Supreme Court ends Class Action lawsuits [AT&T Mobility LLC v. Concepcion]

Now that is really something I’d love to see made illegal as hell. How can it even be a contract if they can alter it whenever they feel like?

They put a clause in the original contract saying that they can modify it. Some contracts they’ll require themselves to give you notice. Others are we can change anything at anytime. That’s part of what the whole PS3 debacle is about.

Aren’t they required to let you out of the contract? I know there’s got to be all kinds of existing laws against unilateral contract changes.

“Clickwrap” is a relatively new area of contract law (referring to click-through agreements like EULAs).

Both parties to a contract have to agree to modification. However, in the case of contracts like these that nobody actually reads, assent to the original contract terms is essentially implied, as is assent to modification.

You are assumed to have agreed to the modification unless you affirmatively reject it within a reasonable time. So you can call AT&T after reading the updated EULA and say, “that’s bullshit, I want out”, but nobody ever does, because nobody read it in the first place anyway.

There is only one winner in this decision. In a class action suit, a cheated or damaged consumer could get something. The lawyers of course often made millions.
But now the corporation that harms or cheats can get away with it. The bad company is the winner. A fair company will get blackened by the actions of the cheaters.

While I agree going to court over $50 is, on the surface, silly, I’m troubled that the SCOTUS appearantly wants the American consumer to bend over and grab our collective ankles. Now that businesses see they have carte blanche to screw us, they will only find more creative and greedy ways to do so, and this decision leaves the American people with no recourse.

Why do you say that SCOTUS wants the American consumer to bend over and grab its collective ankles, and not that Congress wants the American consumer to bend over and grab its collective ankles?

In our system, the Supreme Court’s job is to INTERPRET the law. It falls to Congress to actually create the law.

And Congress did: they created the Federal Arbitration Act. It contains the provision you object to.

So why do you criticize the Supreme Court for this problem? They did their job – they read what Congress wrote. It sure seems like your beef would be with Congress, but for some reason, you seem to believe that the Supreme COurt should have undone what Congress did. Why?

Thanks to the network of fractal state lines that extend between every customer and every salesman, dontcha know…

did anybody actually read the case? It involved paying tax on free merchandise. It should never have gone to court in the first place.

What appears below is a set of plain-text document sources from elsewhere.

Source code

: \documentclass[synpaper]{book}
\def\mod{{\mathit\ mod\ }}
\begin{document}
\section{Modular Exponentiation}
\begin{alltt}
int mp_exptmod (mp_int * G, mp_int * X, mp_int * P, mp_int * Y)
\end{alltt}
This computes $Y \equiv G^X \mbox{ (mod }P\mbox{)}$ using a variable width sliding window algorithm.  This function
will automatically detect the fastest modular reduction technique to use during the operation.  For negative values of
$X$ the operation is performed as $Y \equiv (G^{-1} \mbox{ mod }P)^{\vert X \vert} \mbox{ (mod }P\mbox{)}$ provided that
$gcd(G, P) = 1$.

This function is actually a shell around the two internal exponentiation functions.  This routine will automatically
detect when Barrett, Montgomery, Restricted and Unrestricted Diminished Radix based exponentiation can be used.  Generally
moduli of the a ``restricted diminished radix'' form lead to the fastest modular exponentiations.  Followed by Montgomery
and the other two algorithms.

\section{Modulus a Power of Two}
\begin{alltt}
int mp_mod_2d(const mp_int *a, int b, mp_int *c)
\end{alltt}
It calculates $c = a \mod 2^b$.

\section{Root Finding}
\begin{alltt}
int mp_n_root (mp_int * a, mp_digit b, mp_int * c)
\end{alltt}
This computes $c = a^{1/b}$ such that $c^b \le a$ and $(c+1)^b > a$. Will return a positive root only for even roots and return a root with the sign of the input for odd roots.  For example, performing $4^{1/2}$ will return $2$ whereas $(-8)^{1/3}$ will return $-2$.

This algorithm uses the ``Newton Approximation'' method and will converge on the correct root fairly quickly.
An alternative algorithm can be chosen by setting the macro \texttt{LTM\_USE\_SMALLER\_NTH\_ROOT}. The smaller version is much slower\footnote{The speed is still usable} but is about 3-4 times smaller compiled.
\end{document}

What are you talking about?

from the second post.

http://caselaw.lp.findlaw.com/scripts/getcase.pl?court=US&navby=case&vol=000&invol=09-893

No, I mean why does it matter that it was about having to pay taxes on free merchandise? The whole reason it did go to court is because the plaintiffs challenged the enforceability of the arbitration clause.

OK, gotcha.

From a legal standpoint, a corporation cannot write off it’s legal responsibility in a contract. IANAL but I got that much out of the law classes I took in college. If there was a class actionable reason to go to court then I suspect it would have moved forward. This is not. If people think they don’t have to pay taxes on “free stuff”, that is not the company’s fault. It’s not false advertisement if tax liability is not explained in a transaction.

I’m guessing, without plowing through the legaleze, that this is why binding arbitration was allowed in this instance.

I don’t understand your argument. Do you mean to heap scorn upon the idea that this is a matter of interstate commerce?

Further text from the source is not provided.